Cosa prevede il Decreto-Legge 61/2019 in materia di miglioramento dei saldi di finanza pubblica?
Spiegato da FiscoAI
Il Decreto-Legge 61/2019, emanato il 2 luglio 2019, è una misura urgente volta a migliorare i conti pubblici attraverso il recupero di risparmi di spesa derivanti dal minor utilizzo delle risorse stanziate per l'attuazione del Decreto-Legge 4/2019 (il decreto su reddito di cittadinanza e quota 100). Si applica all'anno 2019 e riguarda tutte le amministrazioni pubbliche coinvolte nell'attuazione di quelle disposizioni. Il decreto prevede che i risparmi di spesa e le maggiori entrate conseguiti costituiscano economie di bilancio destinate al miglioramento dei saldi di finanza pubblica, con un obiettivo minimo di 1.500 milioni di euro. Concretamente, il Ministro dell'economia e delle finanze accantonava e rendeva indisponibili le dotazioni di bilancio secondo l'Allegato 1, potendo poi riallocarle tra i vari ministeri su richiesta, purché mantenesse la neutralità sui saldi pubblici.
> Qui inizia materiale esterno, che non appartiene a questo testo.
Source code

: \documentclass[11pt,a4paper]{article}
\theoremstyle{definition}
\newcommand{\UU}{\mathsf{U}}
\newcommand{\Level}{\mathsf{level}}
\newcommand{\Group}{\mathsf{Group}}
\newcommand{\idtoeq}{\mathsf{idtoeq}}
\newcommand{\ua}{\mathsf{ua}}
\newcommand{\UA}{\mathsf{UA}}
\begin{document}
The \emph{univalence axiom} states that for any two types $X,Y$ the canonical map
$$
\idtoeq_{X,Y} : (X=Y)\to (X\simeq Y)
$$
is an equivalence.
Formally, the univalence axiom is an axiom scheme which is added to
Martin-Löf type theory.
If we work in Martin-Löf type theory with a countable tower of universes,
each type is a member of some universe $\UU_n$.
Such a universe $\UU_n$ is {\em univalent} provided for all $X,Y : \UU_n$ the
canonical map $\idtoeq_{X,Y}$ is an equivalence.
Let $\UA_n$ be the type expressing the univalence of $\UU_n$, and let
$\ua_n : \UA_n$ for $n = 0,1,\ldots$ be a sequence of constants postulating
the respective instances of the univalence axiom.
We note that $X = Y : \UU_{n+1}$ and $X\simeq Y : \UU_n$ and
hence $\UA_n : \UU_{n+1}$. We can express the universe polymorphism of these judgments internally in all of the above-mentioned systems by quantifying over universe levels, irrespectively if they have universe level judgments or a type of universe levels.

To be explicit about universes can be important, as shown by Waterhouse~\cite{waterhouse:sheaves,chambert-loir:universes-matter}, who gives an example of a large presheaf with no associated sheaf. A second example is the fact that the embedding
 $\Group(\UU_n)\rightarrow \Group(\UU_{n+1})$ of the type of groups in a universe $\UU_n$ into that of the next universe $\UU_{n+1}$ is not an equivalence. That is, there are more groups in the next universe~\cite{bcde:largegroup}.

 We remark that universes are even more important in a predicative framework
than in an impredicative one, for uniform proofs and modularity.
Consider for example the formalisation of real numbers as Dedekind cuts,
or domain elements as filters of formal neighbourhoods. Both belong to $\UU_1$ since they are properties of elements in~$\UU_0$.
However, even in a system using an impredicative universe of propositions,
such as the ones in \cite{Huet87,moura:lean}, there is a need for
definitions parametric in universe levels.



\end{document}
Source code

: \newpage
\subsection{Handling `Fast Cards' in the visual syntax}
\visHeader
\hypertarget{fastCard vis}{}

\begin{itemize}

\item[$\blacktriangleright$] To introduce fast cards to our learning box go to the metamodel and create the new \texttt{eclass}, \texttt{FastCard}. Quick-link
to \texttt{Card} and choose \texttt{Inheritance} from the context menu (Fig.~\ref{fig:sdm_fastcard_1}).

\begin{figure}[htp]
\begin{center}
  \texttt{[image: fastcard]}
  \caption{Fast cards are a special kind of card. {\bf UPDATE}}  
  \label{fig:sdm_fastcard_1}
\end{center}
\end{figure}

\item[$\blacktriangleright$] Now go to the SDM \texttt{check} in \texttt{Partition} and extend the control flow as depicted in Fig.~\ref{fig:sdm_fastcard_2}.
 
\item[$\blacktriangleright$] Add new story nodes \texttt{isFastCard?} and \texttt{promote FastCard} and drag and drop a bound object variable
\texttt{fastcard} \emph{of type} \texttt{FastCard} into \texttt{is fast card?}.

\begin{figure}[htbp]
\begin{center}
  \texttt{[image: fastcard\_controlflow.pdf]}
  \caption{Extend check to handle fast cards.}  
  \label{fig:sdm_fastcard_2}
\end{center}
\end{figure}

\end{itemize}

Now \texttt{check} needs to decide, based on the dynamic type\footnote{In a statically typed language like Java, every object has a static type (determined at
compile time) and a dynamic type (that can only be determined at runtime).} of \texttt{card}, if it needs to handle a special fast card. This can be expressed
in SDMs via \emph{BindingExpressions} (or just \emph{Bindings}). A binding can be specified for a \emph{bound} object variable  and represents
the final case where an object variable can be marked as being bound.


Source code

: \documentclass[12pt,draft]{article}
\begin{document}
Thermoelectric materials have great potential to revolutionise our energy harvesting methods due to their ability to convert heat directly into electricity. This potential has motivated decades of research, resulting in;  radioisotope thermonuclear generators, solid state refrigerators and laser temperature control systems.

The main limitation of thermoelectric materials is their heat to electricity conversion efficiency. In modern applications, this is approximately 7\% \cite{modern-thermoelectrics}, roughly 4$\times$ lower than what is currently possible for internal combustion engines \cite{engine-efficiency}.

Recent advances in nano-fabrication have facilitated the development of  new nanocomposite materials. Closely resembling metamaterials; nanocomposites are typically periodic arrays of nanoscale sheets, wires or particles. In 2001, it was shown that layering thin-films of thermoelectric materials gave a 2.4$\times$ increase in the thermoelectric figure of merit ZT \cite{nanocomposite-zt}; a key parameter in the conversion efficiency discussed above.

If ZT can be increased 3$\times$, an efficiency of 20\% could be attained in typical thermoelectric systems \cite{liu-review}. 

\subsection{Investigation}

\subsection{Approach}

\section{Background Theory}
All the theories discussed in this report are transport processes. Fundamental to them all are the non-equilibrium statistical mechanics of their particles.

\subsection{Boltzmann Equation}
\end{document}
Aspetto rilevante per i commercialisti è che il decreto autorizza il Ministro a operare variazioni di bilancio con propri decreti, e prevede una rendicontazione entro il 15 settembre 2019 per verificare gli oneri effettivamente sostenuti, con possibilità di confermare o liberare gli accantonamenti tramite delibera del Consiglio dei ministri.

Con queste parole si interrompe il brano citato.